This post is produced in partnership with The Berry Growers of Ontario.
Berries, like any fresh produce, are always best at their peak freshness, and timing for this depends on both variety and geography. You can purchase fresh Ontario field berries in stores anytime from May through October, but Ontario greenhouse berries are available almost all year-round. Want to pick your own or buy fresh from the farm? The Berry Growers of Ontario has a great guide on their website to help you find local berries at a farm-gate market or at pick-your-own farm near you.
It just so happens that it’s peak blueberry season and a couple of weekends ago, Neil and I checked out Andrew’s Scenic Acres, a local berry farm, to source berries for this recipe and came back with a few pounds of gorgeous ripe blueberries that have been put to excellent use in my kitchen (though it was all I could do to not just eat them fresh!).
How do you pick blueberries anyway?
Yes, we went blueberry picking – my first time berry picking in AGES and it was so much fun! It felt a bit daunting at first – there were SO many bushes, I wondered if we’d find any but I didn’t need to worry – there were loads! As a general rule of thumb, you’re looking for the bluest blueberries (sounds silly but once you get picking, you’ll see the various shades of pinks and blue they are depending on where they are in the growth process). To pick them, they should just fall off the bush into your fingers, you shouldn’t need to pull them at all. So even if they *look* blue enough, they might not be ready if they don’t pop off easily.
Don’t think you couldn’t possibly fill a large basket with those tiny blueberries? Oh yes you can! Once you get picking, you’ll see how quickly it starts to fill up! And if you were overly enthusiastic and have more blueberries than you can manage (ahem, it me!), you can always freeze them to enjoy at a later date. Nothing like fresh-picked blueberries in the depths of winter to cheer up your baking!

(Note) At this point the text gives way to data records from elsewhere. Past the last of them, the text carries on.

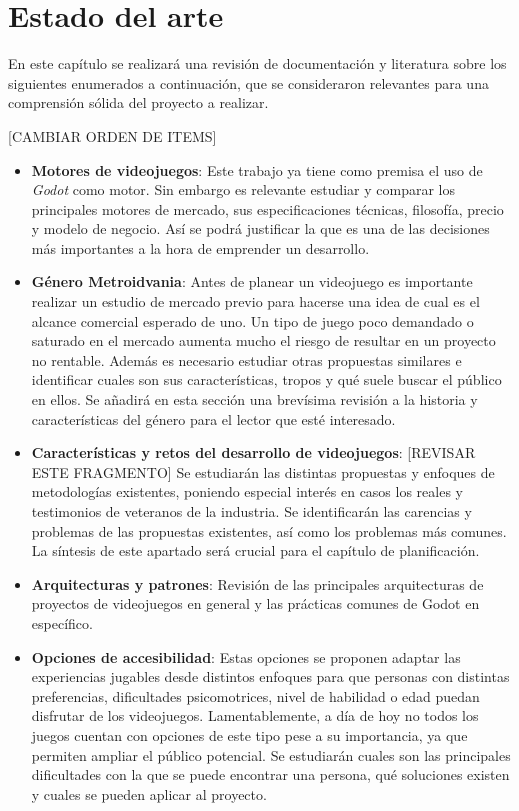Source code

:\chapter{Estado del arte}

En este capítulo se realizará una revisión de documentación y literatura sobre los siguientes enumerados a continuación, que se consideraron relevantes para una comprensión sólida del proyecto a realizar.

[CAMBIAR ORDEN DE ITEMS]
\begin{itemize}
    \item \textbf{Motores de videojuegos}: Este trabajo ya tiene como premisa el uso de \textit{Godot} como motor. Sin embargo es relevante estudiar y comparar los principales motores de mercado, sus especificaciones técnicas, filosofía, precio y modelo de negocio. Así se podrá justificar la que es una de las decisiones más importantes a la hora de emprender un desarrollo.
    
    \item \textbf{Género Metroidvania}: Antes de planear un videojuego es importante realizar un estudio de mercado previo para hacerse una idea de cual es el alcance comercial esperado de uno. Un tipo de juego poco demandado o saturado en el mercado aumenta mucho el riesgo de resultar en un proyecto no rentable. Además es necesario estudiar otras propuestas similares e identificar cuales son sus características, tropos y qué suele buscar el público en ellos. Se añadirá en esta sección una brevísima revisión a la historia y características del género para el lector que esté interesado.
    
    \item \textbf{Características y retos del desarrollo de videojuegos}: [REVISAR ESTE FRAGMENTO] Se estudiarán las distintas propuestas y enfoques de metodologías existentes, poniendo especial interés en casos los reales y testimonios de veteranos de la industria. Se identificarán las carencias y problemas de las propuestas existentes, así como los problemas más comunes. La síntesis de este apartado será crucial para el capítulo de planificación.
    
    \item \textbf{Arquitecturas y patrones}: Revisión de las principales arquitecturas de proyectos de videojuegos en general y las prácticas comunes de Godot en específico.
    
    \item \textbf{Opciones de accesibilidad}: Estas opciones se proponen adaptar las experiencias jugables desde distintos enfoques para que personas con distintas preferencias, dificultades psicomotrices, nivel de habilidad o edad puedan disfrutar de los videojuegos. Lamentablemente, a día de hoy no todos los juegos cuentan con opciones de este tipo pese a su importancia, ya que permiten ampliar el público potencial. Se estudiarán cuales son las principales dificultades con la que se puede encontrar una persona, qué soluciones existen y cuales se pueden aplicar al proyecto.
    

\end{itemize}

I freeze them in Ziploc bags flat on a baking tray so they take up less room in the freezer.
Ok then, about that recipe? When you have a few pounds of fresh berries hanging around, there are SO many possibilities but as soon as I received this assignment, I had a vague idea that I wanted to make some sort of blueberry compote to really let the fruit shine.
What is a compote and how do I serve it?
A compote is like a jam only chunkier, typically used immediately as a component of a dish as opposed to canning or preserving it and it’s the perfect recipe to make with fresh berries. Fresh compote is the perfect accompaniment to a bowl of ice cream, stirred through plain yoghurt, on top of cream and a pavlova or a shortcake – the possibilities are endless.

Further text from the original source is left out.